Trapped between his ute and a hard place, Andy did everything within his power to free himself, but soon realised it was futile.
He tried to use his phone to call for help, but that too was of no use. And this is one lesson he'd dearly like to impart on the rest of us:
I'd always assumed that the 'emergency call' function that comes up on your mobile phone when you're out of signal range would work in an emergency situation - that maybe it was hooked up to satellite. And everyone I've talked to since was of the same opinion. But that's clearly not the case.Andy Gordon
"Now what happened to me was a one-off - like being hit by lightning. But there are people in a whole range of more common situations - like bushfires - who might need to know this information."
Without the use of his mobile, Andy tried a more analogue way of alerting people to his plight - by periodically beeping out S.O.S. in morse code with his car horn, just within reach.

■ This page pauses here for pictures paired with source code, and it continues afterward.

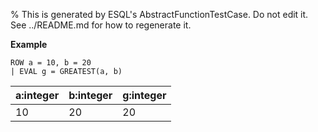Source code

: % This is generated by ESQL's AbstractFunctionTestCase. Do not edit it. See ../README.md for how to regenerate it.

**Example**

```esql
ROW a = 10, b = 20
| EVAL g = GREATEST(a, b)
```

| a:integer | b:integer | g:integer |
| --- | --- | --- |
| 10 | 20 | 20 |


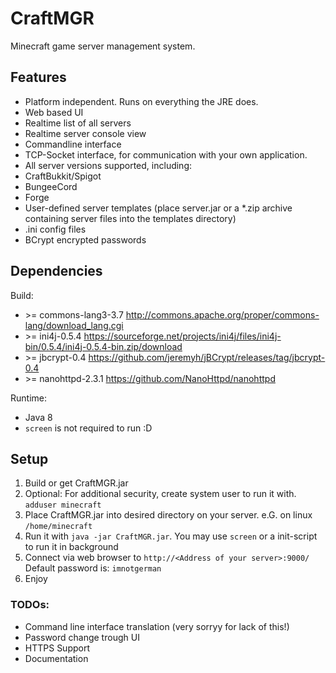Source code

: # CraftMGR
Minecraft game server management system.

## Features
* Platform independent. Runs on everything the JRE does.
* Web based UI
 * Realtime list of all servers
 * Realtime server console view
* Commandline interface
* TCP-Socket interface, for communication with your own application.
* All server versions supported, including:
 * CraftBukkit/Spigot
 * BungeeCord
 * Forge
* User-defined server templates (place server.jar or a *.zip archive containing server files into the templates directory)
* .ini config files
* BCrypt encrypted passwords

## Dependencies

Build:
- \>= commons-lang3-3.7
http://commons.apache.org/proper/commons-lang/download_lang.cgi
- \>= ini4j-0.5.4
https://sourceforge.net/projects/ini4j/files/ini4j-bin/0.5.4/ini4j-0.5.4-bin.zip/download
- \>= jbcrypt-0.4
https://github.com/jeremyh/jBCrypt/releases/tag/jbcrypt-0.4
- \>= nanohttpd-2.3.1
https://github.com/NanoHttpd/nanohttpd


Runtime:
- Java 8
- ```screen``` is not required to run :D

## Setup
1) Build or get CraftMGR.jar
2) Optional: For additional security, create system user to run it with. ```adduser minecraft```
3) Place CraftMGR.jar into desired directory on your server. e.G. on linux ```/home/minecraft```
4) Run it with ```java -jar CraftMGR.jar```. You may use ```screen``` or a init-script to run it in background
5) Connect via web browser to ```http://<Address of your server>:9000/```
Default password is: ```imnotgerman```
6) Enjoy

### TODOs:
- Command line interface translation (very sorryy for lack of this!)
- Password change trough UI
- HTTPS Support
- Documentation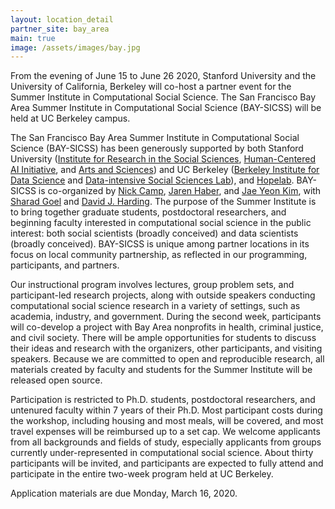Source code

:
 ```yaml
---
layout: location_detail
partner_site: bay_area
main: true
image: /assets/images/bay.jpg
---
```


From the evening of June 15 to June 26 2020, Stanford University and the University of California, Berkeley will co-host a partner event for the Summer Institute in Computational Social Science. The San Francisco Bay Area Summer Institute in Computational Social Science (BAY-SICSS) will be held at UC Berkeley campus. 

The San Francisco Bay Area Summer Institute in Computational Social Science (BAY-SICSS) has been generously supported by both Stanford University ([Institute for Research in the Social Sciences](https://iriss.stanford.edu/), [Human-Centered AI Initiative](https://hai.stanford.edu/), and [Arts and Sciences](https://exploredegrees.stanford.edu/schoolofhumanitiesandsciences/)) and UC Berkeley ([Berkeley Institute for Data Science](https://bids.berkeley.edu/) and [Data-intensive Social Sciences Lab](https://dlab.berkeley.edu/)), and [Hopelab](https://hopelab.org/). BAY-SICSS is co-organized by [Nick Camp](https://ncamp.people.stanford.edu/), [Jaren Haber](https://www.jarenhaber.com/), and [Jae Yeon Kim](https://jaeyk.github.io/), with [Sharad Goel](https://5harad.com/) and [David J. Harding](https://sociology.berkeley.edu/faculty/david-j-harding).
The purpose of the Summer Institute is to bring together graduate students, postdoctoral researchers, and beginning faculty interested in computational social science in the public interest: both social scientists (broadly conceived) and data scientists (broadly conceived). BAY-SICSS is unique among partner locations in its focus on local community partnership, as reflected in our programming, participants, and partners. 

Our instructional program involves lectures, group problem sets, and participant-led research projects, along with outside speakers conducting computational social science research in a variety of settings, such as academia, industry, and government. During the second week, participants will co-develop a project with Bay Area nonprofits in health, criminal justice, and civil society. There will be ample opportunities for students to discuss their ideas and research with the organizers, other participants, and visiting speakers. Because we are committed to open and reproducible research, all materials created by faculty and students for the Summer Institute will be released open source. 

Participation is restricted to Ph.D. students, postdoctoral researchers, and untenured faculty within 7 years of their Ph.D. Most participant costs during the workshop, including housing and most meals, will be covered, and most travel expenses will be reimbursed up to a set cap. We welcome applicants from all backgrounds and fields of study, especially applicants from groups currently under-represented in computational social science. About thirty participants will be invited, and participants are expected to fully attend and participate in the entire two-week program held at UC Berkeley.

Application materials are due Monday, March 16, 2020.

After a while night fell properly and it dawned on Andy he'd be spending the night there.
He decided he needed to preserve energy, so he turned his focus inward.
"I've been living out in the bush by myself, so I consider myself pretty self reliant," he said.
"I came to peace with the situation very quickly."
He calmed his breath and found a meditative state.
"Psychologically I felt like I was on top of it. I don't think I felt any fear - I couldn't afford to waste any time or energy on it anyway," he said.
Still, it was a long and lonely night.
As morning dawned and the cows started rustling, Andy again attempted to honk for help.
He guesses that it was around 9am - a good 14 hours after he became trapped - that a distant neighbour heard the commotion and came to inspect while out on a walk.
"That feeling was sheer relief," Andy said.
The saviour's name was Brett and he ran to get a vehicle and more help from his father, Ian, and another neighbour.
After they assessed the situation all decided it was best to not try to move the vehicle on their own, and called for help.
Soon police, paramedics, fire and rescue, and the rescue chopper had all arrived.
Andy said he commends the response time of the emergency services which attended his accident that morning - "well within the parameters of a well-run service".
They deserve a big shout out. I'm a construction rigger and I know in these sorts of situations you've got to think on your feet. They were fantastic, and they have my utmost respect.
After securing Andy's vehicle, they jacked up the car and stretchered him away to the chopper which airlifted him to the Port Macquarie Base Hospital.
Andy was in the Intensive Care Unit until last night.
"But I'm alright. The fact they've released me from ICU is a good sign that my recovery is progressing," he said.
One of Andy's ribs was fractured in the ordeal, causing his lung to deflate.
But it was his left leg that copped the brunt of the injuries after being crushed, its circulation cut off for around 16 hours.
He's undergone a couple of operations already, with more to come.
"I'm starting to get a little bit of sensitivity back to four out of five toes. Although I still can't move my toes or ankle yet," he said.
Still, Andy has nothing but gratitude in his heart, for the responding emergency services crews, for the expert medical and nursing staff attending to him, and especially for his rescuers.
"I'd never met the bloke before, but it turns out that Brett is the top bloke that everyone says he is," Andy said.
"I won't forget it, that's for sure."
When disaster strikes and you're out of range
According to triplezero.com.au, people can call the alternative emergency number 112 from a mobile phone, even if the keypad is locked, your phone is out of credit, or out of range of your regular network carrier.
The big caveat here is that you must be in range of another mobile network for this function to work - something which is of no use in many rural blackspot areas.
"'SOS only typically means that your phone is outside the coverage area of the service providers you're contracted to; however, if you are still within range of somebody's mobile network, you will still be able to make a triple-zero call," Chris Althaus, from the Australia Mobile Telecommunications Association, said in a 2017 interview with the ABC.
"The coverage is the critical thing - if there's no coverage, then no mobile will work."
"If you're heading to the outback, you might want to consider other options, like two-way radio, CB radio, high-frequency radios, or have a flare with you ... you shouldn't rely on having your phone with you, because it might not work."